2.3. Measurement of Bristle Splaying Using Digital Software
The measurement method of bristle splaying using a photo-taking set and digital software is described in our previous paper [3]. The head of the toothbrush was shielded by black paper to prevent light reflection from the toothbrush head (Figure 2A). A photograph of the front view of the toothbrush head was taken by the photo-taking set with a digital camera [3]. After preparing black and white pictures of the tuft bristle (Figure 2B), the white region was digitally analyzed using NIH ImageJ software.
Figure 2
Digital photograph of the toothbrush head. (A) Toothbrush head shielded by black paper. Top– (arrow) and bottom–middle (arrowhead) tufts of the PBT toothbrush. (B) Black and white images of the toothbrush head. Top– (arrow) and bottom–middle (arrowhead) tufts of the PBT toothbrush.
2.4. Evaluation of Bristle Abrasion Using a SEM
A SEM (JSM-7200F, JEOL Ltd., Tokyo, Japan) was used to examine bristle abrasion. The bristle surface was examined by a SEM at 1.0 kV accelerating voltage at 30× and 100× magnification after a gold coating was applied using a sputtering device (JFC-3000FC, JEOL Ltd.) [17]. The two-dimensional SEM images obtained from directly above and at 70° to the bristle surface were used with a working distance of 12 mm. A bristle was scored in accordance with the shape of the bristle end in the SEM image. A bristle with a tapered shape or a rounded end was considered to be acceptable and scored 1 (Figure 3). A bristle with a flattened end was considered to show clear signs of wear and scored 2 (Figure 3).

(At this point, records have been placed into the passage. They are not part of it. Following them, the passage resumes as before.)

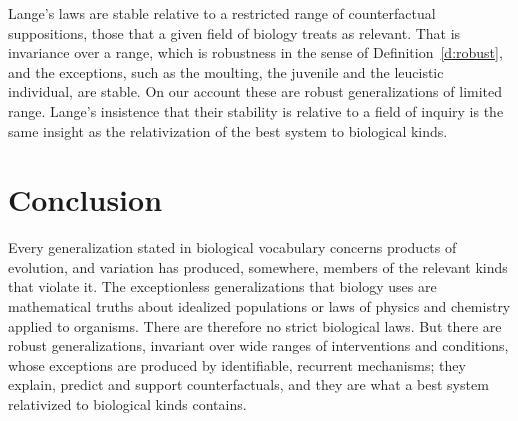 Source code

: \documentclass{situationist-preprint}
\begin{document}
\begin{reply}
Lange's laws are stable relative to a restricted range of counterfactual suppositions, those that a given field of biology treats as relevant. That is invariance over a range, which is robustness in the sense of Definition~\ref{d:robust}, and the exceptions, such as the moulting, the juvenile and the leucistic individual, are stable. On our account these are robust generalizations of limited range. Lange's insistence that their stability is relative to a field of inquiry is the same insight as the relativization of the best system to biological kinds.
\end{reply}

\section{Conclusion}\label{s:conclusion}

Every generalization stated in biological vocabulary concerns products of evolution, and variation has produced, somewhere, members of the relevant kinds that violate it. The exceptionless generalizations that biology uses are mathematical truths about idealized populations or laws of physics and chemistry applied to organisms. There are therefore no strict biological laws. But there are robust generalizations, invariant over wide ranges of interventions and conditions, whose exceptions are produced by identifiable, recurrent mechanisms; they explain, predict and support counterfactuals, and they are what a best system relativized to biological kinds contains.
\end{document}
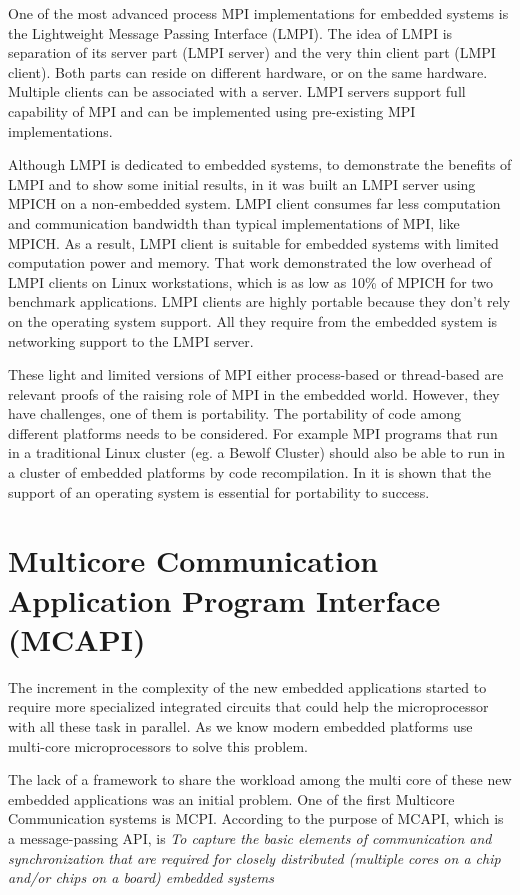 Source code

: One of the most advanced process MPI implementations for embedded systems is
the Lightweight Message Passing Interface (LMPI)\cite{Abgaria}. The idea of
LMPI is separation of its server part (LMPI server) and the very thin client
part (LMPI client). Both parts can reside on different hardware, or on the same
hardware. Multiple clients can be associated with a server. LMPI servers
support full capability of MPI and can be implemented using pre-existing MPI
implementations. 

Although LMPI is dedicated to embedded systems, to demonstrate the benefits of
LMPI and to show some initial results, in \cite{Abgaria} it was  built an LMPI
server using MPICH on a non-embedded system. LMPI client consumes far less
computation and communication bandwidth than typical implementations of MPI,
like MPICH.  As a result, LMPI client is suitable for embedded systems with
limited computation power and memory. That work demonstrated the low overhead
of LMPI clients on Linux workstations, which is as low as 10\% of MPICH for two
benchmark applications.  LMPI clients are highly portable because they don't
rely on the operating system support. All they require from the embedded system
is networking support to the LMPI server.

These light and limited versions of MPI either process-based or thread-based
are relevant proofs of the raising role of MPI in the embedded world. However,
they have challenges, one of them is portability. The portability of code among
different platforms needs to be considered. For example MPI programs that run
in a traditional Linux cluster (eg. a Bewolf Cluster) should also be able to
run in a cluster of embedded platforms  by code recompilation.  In
\cite{Gallego} it is shown that the support of an operating system is essential
for portability to success.

\section{Multicore Communication Application Program Interface (MCAPI)}

The increment in the complexity of the new embedded applications started to
require more specialized integrated circuits that could help the microprocessor
with all these task in parallel. As we know modern embedded platforms use
multi-core microprocessors to solve this problem.

The lack of a framework to share the workload among the multi core of these new embedded
applications was an initial problem. One of the first Multicore Communication systems is MCPI.
According to \cite{MCAPI} the purpose of MCAPI, which is a message-passing API,
is \textit{To capture the basic elements of communication and synchronization
that are required for closely distributed (multiple cores on a chip and/or
chips on a board) embedded systems} 


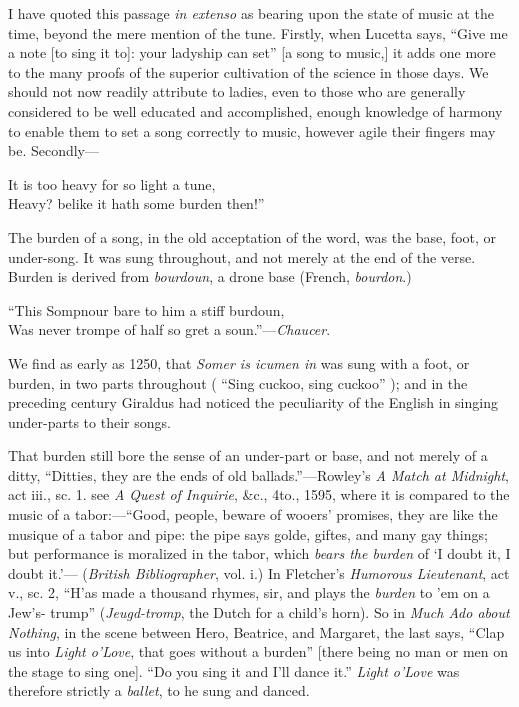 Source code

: I have quoted this passage \textit{in extenso} as bearing upon the state of music at the
time, beyond the mere mention of the tune. Firstly, when Lucetta says, “Give
me a note [to sing it to]: your ladyship can set” [a song to music,] it adds one
more to the many proofs of the superior cultivation of the science in those days.
We should not now readily attribute to ladies, even to those who are generally
considered to be well educated and \pagebreak accomplished, enough knowledge of
harmony to enable them to set a song correctly to music, however agile their
fingers may be. Secondly—
\settowidth{\versewidth}{Heavy? belike it hath some burden then!}
\begin{scverse}
It is too heavy for so light a tune,\\
Heavy? belike it hath some burden then!”
\end{scverse}

The burden of a song, in the old acceptation of the word, was the base, foot, or
under-song. It was sung throughout, and not merely at the end of the verse.
Burden is derived from \textit{bourdoun}, a drone base (French, \textit{bourdon}.)

\begin{scverse}
“This Sompnour bare to him a stiff burdoun,\\
Was never trompe of half so gret a soun.”—\textit{Chaucer}.
\end{scverse}

We find as early as 1250, that \textit{Somer is icumen in} was sung with a foot, or burden,
in two parts throughout ( “Sing cuckoo, sing cuckoo” ); and in the preceding
century Giraldus had noticed the peculiarity of the English in singing under-parts
to their songs.


That burden still bore the sense of an under-part or base, and not merely of a
ditty,\scfootnote
{“Ditties, they are the ends of old ballads.”—Rowley’s \textit{A Match at Midnight}, act iii., sc. 1.}
 see \textit{A Quest of Inquirie}, \&c., 4to., 1595, where it is compared to the music
of a tabor:—“Good, people, beware of wooers’ promises, they are like the musique
of a tabor and pipe: the pipe says golde, giftes, and many gay things; but performance
is moralized in the tabor, which \textit{bears the burden} of ‘I doubt it, I doubt it.’—
(\textit{British Bibliographer}, vol. i.) In Fletcher’s \textit{Humorous Lieutenant}, act v., sc. 2,
“H’as made a thousand rhymes, sir, and plays the \textit{burden} to 'em on a Jew’s-
trump” (\textit{Jeugd-tromp}, the Dutch for a child’s horn). So in \textit{Much Ado about
Nothing}, in the scene between Hero, Beatrice, and Margaret, the last says, “Clap
us into \textit{Light o'Love}, that goes without a burden” [there being no man or men
on the stage to sing one]. “Do you sing it and I’ll dance it.” \textit{Light o'Love}
was therefore strictly a \textit{ballet}, to he sung and danced.

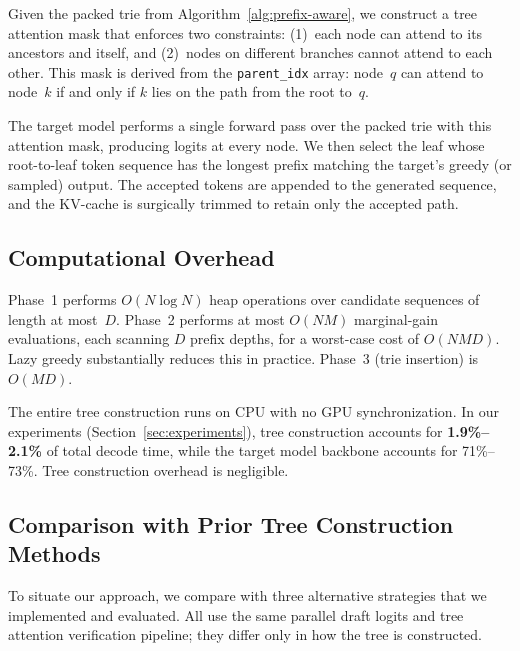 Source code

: Given the packed trie from Algorithm~\ref{alg:prefix-aware}, we
construct a tree attention mask that enforces two constraints:
(1)~each node can attend to its ancestors and itself, and
(2)~nodes on different branches cannot attend to each other.  This mask
is derived from the \texttt{parent\_idx} array: node~$q$ can attend to
node~$k$ if and only if $k$ lies on the path from the root to~$q$.

The target model performs a single forward pass over the packed trie
with this attention mask, producing logits at every node.  We then
select the leaf whose root-to-leaf token sequence has the longest
prefix matching the target's greedy (or sampled) output.  The
accepted tokens are appended to the generated sequence, and the
KV-cache is surgically trimmed to retain only the accepted path.

\subsection{Computational Overhead}
\label{sec:overhead}

Phase~1 performs $O(N \log N)$ heap operations over candidate sequences
of length at most~$D$.  Phase~2 performs at most $O(NM)$ marginal-gain
evaluations, each scanning $D$ prefix depths, for a worst-case cost of
$O(NMD)$.  Lazy greedy substantially reduces this in practice.  Phase~3
(trie insertion) is $O(MD)$.

The entire tree construction runs on CPU with no GPU synchronization.
In our experiments (Section~\ref{sec:experiments}), tree construction
accounts for \textbf{1.9\%--2.1\%} of total decode time, while the
target model backbone accounts for 71\%--73\%.  Tree construction
overhead is negligible.

\subsection{Comparison with Prior Tree Construction Methods}
\label{sec:comparison}

To situate our approach, we compare with three alternative strategies
that we implemented and evaluated.  All use the same parallel draft
logits and tree attention verification pipeline; they differ only in
how the tree is constructed.

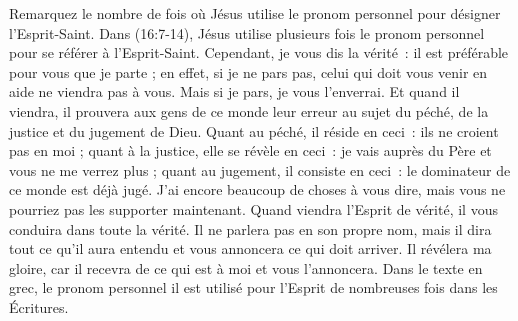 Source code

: Remarquez le nombre de fois où Jésus utilise le pronom personnel pour désigner l'Esprit-Saint. Dans (16:7-14), Jésus utilise plusieurs fois le pronom personnel pour se référer à l'Esprit-Saint. \og Cependant, je vous dis la vérité~: il est préférable pour vous que je parte ; en effet, si je ne pars pas, celui qui doit vous venir en aide ne viendra pas à vous. Mais si je pars, je vous l'enverrai. Et quand il viendra, il prouvera aux gens de ce monde leur erreur au sujet du péché, de la justice et du jugement de Dieu. Quant au péché, il réside en ceci~: ils ne croient pas en moi ; quant à la justice, elle se révèle en ceci~: je vais auprès du Père et vous ne me verrez plus ; quant au jugement, il consiste en ceci~: le dominateur de ce monde est déjà jugé. J'ai encore beaucoup de choses à vous dire, mais vous ne pourriez pas les supporter maintenant. Quand viendra l'Esprit de vérité, il vous conduira dans toute la vérité. Il ne parlera pas en son propre nom, mais il dira tout ce qu'il aura entendu et vous annoncera ce qui doit arriver. Il révélera ma gloire, car il recevra de ce qui est à moi et vous l'annoncera. \fg{} Dans le texte en grec, le pronom personnel \og il \fg{} est utilisé pour l'Esprit de nombreuses fois dans les Écritures.


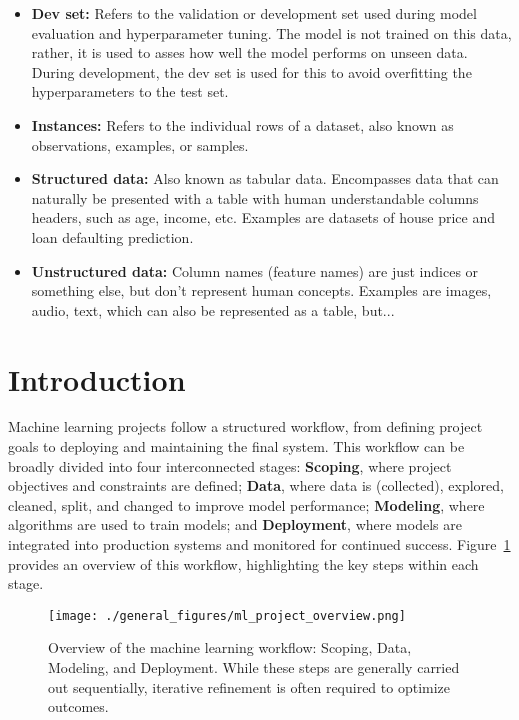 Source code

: \documentclass[12pt,openany]{book}
\begin{document}
\begin{itemize}
    \item \textbf{Dev set:} Refers to the validation or development set used during model evaluation and hyperparameter tuning. The model is not trained on this data, rather, it is used to asses how well the model performs on unseen data. During development, the dev set is used for this to avoid overfitting the hyperparameters to the test set.
    \item \textbf{Instances:} Refers to the individual rows of a dataset, also known as observations, examples, or samples. 
    \item \textbf{Structured data:} Also known as tabular data. Encompasses data that can naturally be presented with a table with human understandable columns headers, such as age, income, etc. Examples are datasets of house price and loan defaulting prediction.
    \item \textbf{Unstructured data:} Column names (feature names) are just indices or something else, but don't represent human concepts. Examples are images, audio, text, which can also be represented as a table, but...
\end{itemize}


\section{Introduction}

Machine learning projects follow a structured workflow, from defining project goals to deploying and maintaining the final system. This workflow can be broadly divided into four interconnected stages: \textbf{Scoping}, where project objectives and constraints are defined; \textbf{Data}, where data is (collected), explored, cleaned, split, and changed to improve model performance; \textbf{Modeling}, where algorithms are used to train models; and \textbf{Deployment}, where models are integrated into production systems and monitored for continued success. Figure~\ref{fig:ml_project_overview} provides an overview of this workflow, highlighting the key steps within each stage.

\begin{figure}[H]
    \centering
    \texttt{[image: ./general\_figures/ml\_project\_overview.png]}
    \caption{Overview of the machine learning workflow: Scoping, Data, Modeling, and Deployment. While these steps are generally carried out sequentially, iterative refinement is often required to optimize outcomes.}
    \label{fig:ml_project_overview}
\end{figure}
\end{document}
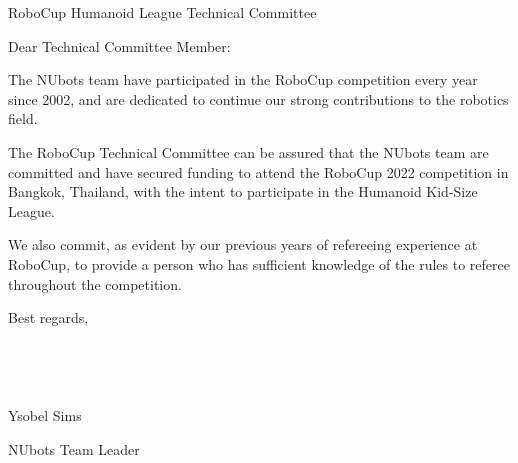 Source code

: \documentclass{letter}
\begin{document}
\begin{letter}{RoboCup Humanoid League Technical Committee}
\opening{Dear Technical Committee Member:}

The NUbots team have participated in the RoboCup competition every year since 2002, and are dedicated to continue our strong contributions to the robotics field.

The RoboCup Technical Committee can be assured that the NUbots team are committed and have secured funding to attend the RoboCup 2022 competition in Bangkok, Thailand, with the intent to participate in the Humanoid Kid-Size League.

We also commit, as evident by our previous years of refereeing experience at RoboCup, to provide a person who has sufficient knowledge of the rules to referee throughout the competition.

Best regards, \\ \\ \\ \\ \\ 

\hspace*{20pt} Ysobel Sims

NUbots Team Leader

\end{letter}
\end{document}
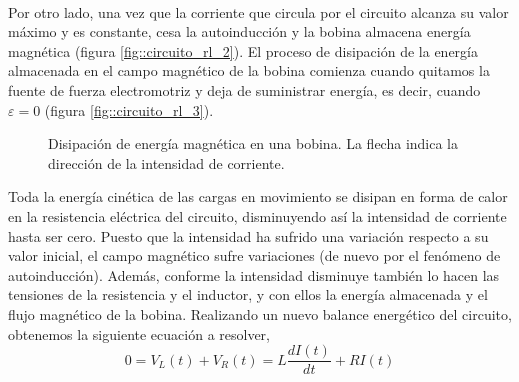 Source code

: \documentclass[../main.tex]{subfiles}
\begin{document}
\hphantom{1}\\    
Por otro lado, una vez que la corriente que circula por el circuito alcanza su valor máximo y es constante, cesa la autoinducción y la bobina almacena energía magnética (figura \ref{fig::circuito_rl_2}). El proceso de disipación de la energía almacenada en el campo magnético de la bobina comienza cuando quitamos la fuente de fuerza electromotriz y deja de suministrar energía, es decir, cuando $\varepsilon = 0$ (figura \ref{fig::circuito_rl_3}). \\
    

 \begin{figure}[!h]
    \centering
    \caption{Disipación de energía magnética en una bobina. La flecha indica la dirección de la intensidad de corriente.}
    \label{fig::carga_bobina}
\end{figure}

Toda la energía cinética de las cargas en movimiento se disipan en forma de calor en la resistencia eléctrica del circuito, disminuyendo así la intensidad de corriente hasta ser cero. Puesto que la intensidad ha sufrido una variación respecto a su valor inicial, el campo magnético sufre variaciones (de nuevo por el fenómeno de autoinducción). Además, conforme la intensidad disminuye también lo hacen las tensiones de la resistencia y el inductor, y con ellos la energía almacenada y el flujo magnético de la bobina. Realizando un nuevo balance energético del circuito, obtenemos la siguiente ecuación a resolver, 
\begin{equation}
    \label{eqq::descarga_bobina}
    0 = V_L(t) + V_R(t) = L \frac{d I(t)}{d t} + R I(t)
\end{equation}
\end{document}
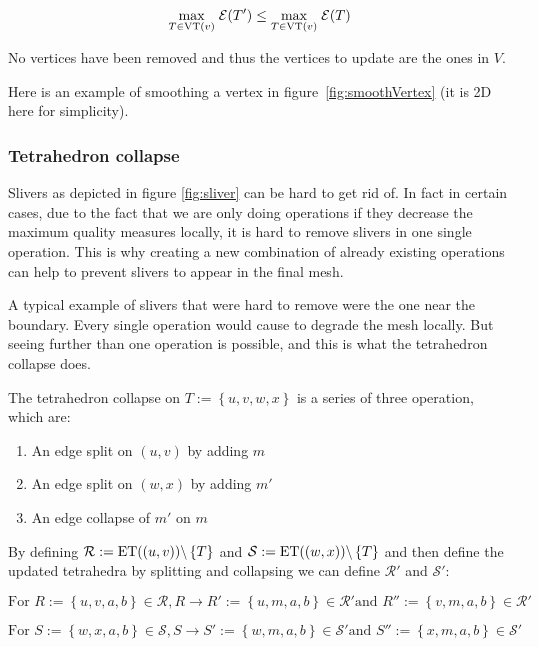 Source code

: \documentclass[11pt]{article}
\begin{document}
$$\underset{T\in\VT{v}}{\max}\;\mathcal{E}(T')\leq\underset{T\in\VT{v}}{\max}\;\mathcal{E}(T)$$

No vertices have been removed and thus the vertices to update are the ones in $V$.

Here is an example of smoothing a vertex in figure~\ref{fig:smoothVertex} (it is 2D here for simplicity).




\subsubsection{Tetrahedron collapse}\label{sec:tetrahedronCollapse}



Slivers as depicted in figure \ref{fig:sliver} can be hard to get rid of. In fact in certain cases, due to the
fact that we are only doing operations if they decrease the maximum quality measures locally, it is hard to
remove slivers in one single operation. This is why creating a new combination of already existing operations
can help to prevent slivers to appear in the final mesh.

A typical example of slivers that were hard to remove were the one near the boundary. Every single operation
would cause to degrade the mesh locally. But seeing further than one operation is possible, and this is what
the tetrahedron collapse does.

The tetrahedron collapse on $T := \left\{u,v,w,x\right\}$ is a series of three operation, which are:

\begin{enumerate}
	\item An edge split on $(u,v)$ by adding $m$
	\item An edge split on $(w,x)$ by adding $m'$
	\item An edge collapse of $m'$ on $m$
\end{enumerate}

By defining $\mathcal{R} := \ET{(u,v)} \backslash \left\{T\right\}$ and $\mathcal{S} := \ET{(w,x)}\backslash
	\left\{T\right\}$ and then define the updated tetrahedra by splitting and collapsing we can define
$\mathcal{R}'$ and $\mathcal{S}'$:

$$\text{For }R := \left\{u,v,a,b\right\}\in\mathcal{R}, R\longrightarrow R':=\left\{u,m,a,b\right\}\in\mathcal{R}'\text{
		and }R'':=\left\{v,m,a,b\right\}\in\mathcal{R}' $$

$$\text{For }S := \left\{w,x,a,b\right\}\in\mathcal{S}, S\longrightarrow
	S':=\left\{w,m,a,b\right\}\in\mathcal{S}'\text{
		and }S'':=\left\{x,m,a,b\right\}\in\mathcal{S}' $$
\end{document}
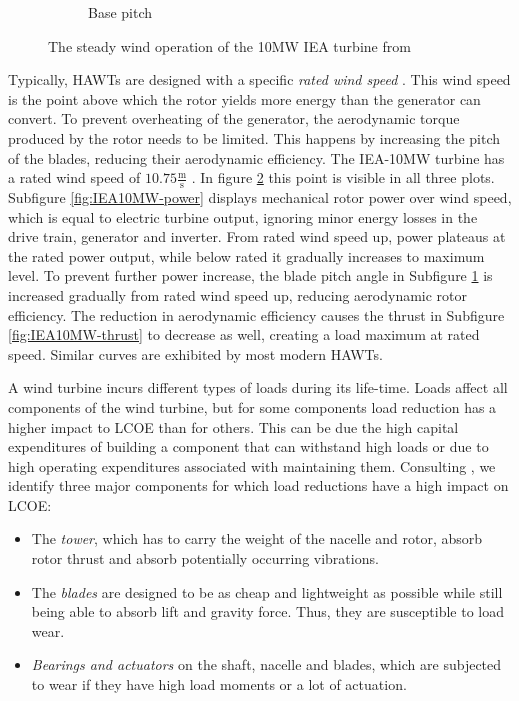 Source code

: \begin{figure}
\begin{subfigure}[b]{0.32\textwidth}
    \caption{Base pitch}
    \label{fig:IEA10MW-pitch}
  \end{subfigure}
  \caption{The steady wind operation of the 10MW IEA turbine from \citet[Figure 33]{bortolottiIEAWindTCP2019}}
  \label{fig:IEA10MW}
\end{figure}

Typically, \acp{HAWT} are designed with a specific \textit{rated wind speed} \cite[Chapter 6.3]{burtonWindEnergyHandbook2011}. This wind speed is the point above which the rotor yields more energy than the generator can convert. To prevent overheating of the generator, the aerodynamic torque produced by the rotor needs to be limited. This happens by increasing the pitch of the blades, reducing their aerodynamic efficiency. The IEA-10MW turbine has a rated wind speed of $10.75 \frac{\text{m}}{\text{s}}$ \cite[Table 16]{bortolottiIEAWindTCP2019}. In figure \ref{fig:IEA10MW} this point is visible in all three plots. Subfigure \ref{fig:IEA10MW-power} displays mechanical rotor power over wind speed, which is equal to electric turbine output, ignoring minor energy losses in the drive train, generator and inverter. From rated wind speed up, power plateaus at the rated power output, while below rated it gradually increases to maximum level. To prevent further power increase, the blade pitch angle in Subfigure \ref{fig:IEA10MW-pitch} is increased gradually from rated wind speed up, reducing aerodynamic rotor efficiency. The reduction in aerodynamic efficiency causes the thrust in Subfigure \ref{fig:IEA10MW-thrust} to decrease as well, creating a load maximum at rated speed. Similar curves are exhibited by most modern \acp{HAWT}.

A wind turbine incurs different types of loads during its life-time. Loads affect all components of the wind turbine, but for some components load reduction has a higher impact to \ac{LCOE} than for others. This can be due the high capital expenditures of building a component that can withstand high loads or due to high operating expenditures associated with maintaining them. Consulting \citet{stehly2019CostWind2020}, we identify three major components for which load reductions have a high impact on \ac{LCOE}:

\begin{itemize}
  \item The \textit{tower}, which has to carry the weight of the nacelle and rotor, absorb rotor thrust and absorb potentially occurring vibrations.
  \item The \textit{blades} are designed to be as cheap and lightweight as possible while still being able to absorb lift and gravity force. Thus, they are susceptible to load wear.
  \item \textit{Bearings and actuators} on the shaft, nacelle and blades, which are subjected to wear if they have high load moments or a lot of actuation.
\end{itemize}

A bristle with a split end was considered to show severe signs of wear and scored 3 (Figure 3). The bristle abrasion score per tuft was calculated as the total abrasion score divided by the total number of bristles of the tuft (i.e., bristle abrasion score = total abrasion score per tuft/total number of bristles per tuft).
Figure 3
SEM images of the bristle end. A bristle with a tapered end, a rounded end, a flattened end, and a split end.
2.5. Statistical Analysis
The results were statistically analyzed using JMP Pro software (version 15.0.0, SAS Institute Inc., Cary, NC, USA). The Mann–Whitney U test was used to compare the differences between the two groups. The Steel–Dwass test was used for multiple comparisons. p < 0.05 was considered to indicate statistical significance.
3. Results
3.1. Changes in the Deflection of the Top– and Bottom–Middle Tufts of the PBT Toothbrushes
The deflection values of the top– and bottom–middle tufts were measured at M0, M1, M2, and M3. The deflection value of the top–middle tuft significantly increased at M1, M2, and M3 compared with M0 (p < 0.001, p < 0.001, and p < 0.001, respectively, Steel–Dwass test) (Figure 4A). No significant difference of deflection was found between M1 and M2, M1 and M3, or M2 and M3 (Figure 4A). In contrast, a significant increase in the deflection value of the bottom–middle tuft was not found at M1 and M2 compared with M0 (Figure 4B). The deflection value of the bottom–middle tuft significantly increased at M3 compared with M0, M1, and M2 (p < 0.001, p < 0.001, and p < 0.001, respectively, Steel–Dwass test) (Figure 4B). In addition, a significant difference in the deflection value was found between the top– and bottom–middle tufts at M0, M1, M2, and M3 (Mann–Whitney U test) (Table 1). These results suggest that the bending stiffness of the bottom–middle tuft can be maintained for 2 months, but rapidly decreases after 3 months. Importantly, the change in deflection was distinctly different between the top– and bottom–middle tufts.
Figure 4
Deflection values of the top– and bottom–middle tufts at M0, M1, M2, and M3. (A) Top–middle tuft. *** p < 0.001. (B) Bottom–middle tuft. *** p < 0.001.
Table 1
Deflection values of the top– and bottom–middle tufts of the PBT toothbrushes.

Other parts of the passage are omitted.